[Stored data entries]

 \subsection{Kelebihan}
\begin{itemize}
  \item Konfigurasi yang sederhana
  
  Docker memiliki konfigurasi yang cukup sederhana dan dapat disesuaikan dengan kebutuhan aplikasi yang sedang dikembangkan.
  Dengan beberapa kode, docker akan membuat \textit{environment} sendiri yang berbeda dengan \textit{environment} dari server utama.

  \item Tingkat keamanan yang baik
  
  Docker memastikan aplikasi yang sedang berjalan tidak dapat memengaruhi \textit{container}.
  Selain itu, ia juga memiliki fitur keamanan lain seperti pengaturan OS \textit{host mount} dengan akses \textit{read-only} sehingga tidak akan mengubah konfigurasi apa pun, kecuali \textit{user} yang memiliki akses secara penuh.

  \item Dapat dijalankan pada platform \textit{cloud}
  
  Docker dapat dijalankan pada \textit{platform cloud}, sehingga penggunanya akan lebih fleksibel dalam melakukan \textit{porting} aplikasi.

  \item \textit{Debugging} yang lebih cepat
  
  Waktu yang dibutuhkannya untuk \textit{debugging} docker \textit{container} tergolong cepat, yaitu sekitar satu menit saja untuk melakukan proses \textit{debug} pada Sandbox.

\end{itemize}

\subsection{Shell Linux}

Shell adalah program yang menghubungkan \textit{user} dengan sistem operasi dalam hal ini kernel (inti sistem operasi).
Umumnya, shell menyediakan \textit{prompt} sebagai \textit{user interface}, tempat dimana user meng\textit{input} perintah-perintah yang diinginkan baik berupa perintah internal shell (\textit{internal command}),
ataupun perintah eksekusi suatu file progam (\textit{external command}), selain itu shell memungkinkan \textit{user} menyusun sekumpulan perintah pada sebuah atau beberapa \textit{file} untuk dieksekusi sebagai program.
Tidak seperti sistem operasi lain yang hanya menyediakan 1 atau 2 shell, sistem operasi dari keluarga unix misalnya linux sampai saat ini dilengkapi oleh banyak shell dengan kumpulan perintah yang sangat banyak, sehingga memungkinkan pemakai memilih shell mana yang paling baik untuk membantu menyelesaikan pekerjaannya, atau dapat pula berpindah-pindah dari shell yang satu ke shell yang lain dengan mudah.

§ Task description:
Return all of the data precisely as it appears.

§ Written solution:
 \subsection{Kelebihan}
\begin{itemize}
  \item Konfigurasi yang sederhana
  
  Docker memiliki konfigurasi yang cukup sederhana dan dapat disesuaikan dengan kebutuhan aplikasi yang sedang dikembangkan.
  Dengan beberapa kode, docker akan membuat \textit{environment} sendiri yang berbeda dengan \textit{environment} dari server utama.

  \item Tingkat keamanan yang baik
  
  Docker memastikan aplikasi yang sedang berjalan tidak dapat memengaruhi \textit{container}.
  Selain itu, ia juga memiliki fitur keamanan lain seperti pengaturan OS \textit{host mount} dengan akses \textit{read-only} sehingga tidak akan mengubah konfigurasi apa pun, kecuali \textit{user} yang memiliki akses secara penuh.

  \item Dapat dijalankan pada platform \textit{cloud}
  
  Docker dapat dijalankan pada \textit{platform cloud}, sehingga penggunanya akan lebih fleksibel dalam melakukan \textit{porting} aplikasi.

  \item \textit{Debugging} yang lebih cepat
  
  Waktu yang dibutuhkannya untuk \textit{debugging} docker \textit{container} tergolong cepat, yaitu sekitar satu menit saja untuk melakukan proses \textit{debug} pada Sandbox.

\end{itemize}

\subsection{Shell Linux}

Shell adalah program yang menghubungkan \textit{user} dengan sistem operasi dalam hal ini kernel (inti sistem operasi).
Umumnya, shell menyediakan \textit{prompt} sebagai \textit{user interface}, tempat dimana user meng\textit{input} perintah-perintah yang diinginkan baik berupa perintah internal shell (\textit{internal command}),
ataupun perintah eksekusi suatu file progam (\textit{external command}), selain itu shell memungkinkan \textit{user} menyusun sekumpulan perintah pada sebuah atau beberapa \textit{file} untuk dieksekusi sebagai program.
Tidak seperti sistem operasi lain yang hanya menyediakan 1 atau 2 shell, sistem operasi dari keluarga unix misalnya linux sampai saat ini dilengkapi oleh banyak shell dengan kumpulan perintah yang sangat banyak, sehingga memungkinkan pemakai memilih shell mana yang paling baik untuk membantu menyelesaikan pekerjaannya, atau dapat pula berpindah-pindah dari shell yang satu ke shell yang lain dengan mudah.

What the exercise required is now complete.